Schools are characterized by large numbers of users all with similar technological needs. For example, in a school enrolling 500 students in the middle grades and providing one device for each student will need 500 identical devices. Deploying identical devices is particularly important for school populations as teachers must plan for all students to have similar capacity and they need to be able to support their students. Of course, the widespread use of Google Workspaces reduces the need to license and configure many types of software that previous generations of IT professionals found necessary. Updating Chromebooks, for example, requires only a few mouse clicks; far less work and much quicker than updating a full operating system.
Generations of technicians in schools managed devices that had full operating systems through freezing and imaging. Freezing means the system is configured as the technician intends, then put into the frozen state. Whenever the computer is restarted, it returns to the frozen state and all changes that have been made (except for some documents if the system is properly configured) are discarded. While approach to managing computers has become lesson common for a number of reasons, it is this an approached used to reduce maintenance demands on fleets of computers in schools.
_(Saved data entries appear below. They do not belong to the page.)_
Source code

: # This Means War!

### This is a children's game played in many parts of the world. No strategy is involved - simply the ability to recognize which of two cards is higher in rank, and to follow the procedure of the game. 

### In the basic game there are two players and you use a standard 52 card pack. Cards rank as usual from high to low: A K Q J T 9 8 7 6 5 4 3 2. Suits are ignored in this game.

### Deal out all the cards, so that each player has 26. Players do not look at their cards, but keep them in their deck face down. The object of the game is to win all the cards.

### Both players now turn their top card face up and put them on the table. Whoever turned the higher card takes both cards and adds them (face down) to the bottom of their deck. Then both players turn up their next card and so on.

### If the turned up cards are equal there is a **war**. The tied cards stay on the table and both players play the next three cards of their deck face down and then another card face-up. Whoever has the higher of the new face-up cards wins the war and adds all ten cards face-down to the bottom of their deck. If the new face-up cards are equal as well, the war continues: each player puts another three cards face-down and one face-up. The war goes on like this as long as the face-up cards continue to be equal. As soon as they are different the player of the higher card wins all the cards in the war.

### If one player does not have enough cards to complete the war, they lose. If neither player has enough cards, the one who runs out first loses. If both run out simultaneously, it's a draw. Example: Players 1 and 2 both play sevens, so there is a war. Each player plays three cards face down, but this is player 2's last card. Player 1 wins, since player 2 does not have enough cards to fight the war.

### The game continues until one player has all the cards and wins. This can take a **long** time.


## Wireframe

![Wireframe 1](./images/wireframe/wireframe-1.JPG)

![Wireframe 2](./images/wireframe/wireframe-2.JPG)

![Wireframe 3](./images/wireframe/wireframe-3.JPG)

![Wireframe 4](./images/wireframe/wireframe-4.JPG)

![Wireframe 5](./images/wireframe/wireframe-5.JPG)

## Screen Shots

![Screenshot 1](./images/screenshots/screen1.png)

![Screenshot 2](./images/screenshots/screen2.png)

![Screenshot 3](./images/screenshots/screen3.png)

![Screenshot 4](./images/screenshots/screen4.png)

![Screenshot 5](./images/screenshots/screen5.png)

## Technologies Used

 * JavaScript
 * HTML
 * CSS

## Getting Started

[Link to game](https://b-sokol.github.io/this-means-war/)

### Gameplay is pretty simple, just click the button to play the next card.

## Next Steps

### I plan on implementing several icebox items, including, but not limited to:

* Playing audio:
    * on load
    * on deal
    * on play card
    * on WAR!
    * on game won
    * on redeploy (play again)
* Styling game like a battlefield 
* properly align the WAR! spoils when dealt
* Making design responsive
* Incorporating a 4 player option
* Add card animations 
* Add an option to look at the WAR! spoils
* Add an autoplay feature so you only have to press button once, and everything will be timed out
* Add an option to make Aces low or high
Imaging means a technician would configure a computer in the manner they needed, then make a copy of the hard drive. Similar devices in the fleet that needed the same configuration would then receive a copy of that imaged hard drive. The technicians then updated the name of the device to allow for easier remote management and ensured software was properly licensed before deploying the device. The widespread adoption of could-based systems has reduced the need for IT staff to customize installations for different teachers and other professionals, which has reduced the task of managing devices.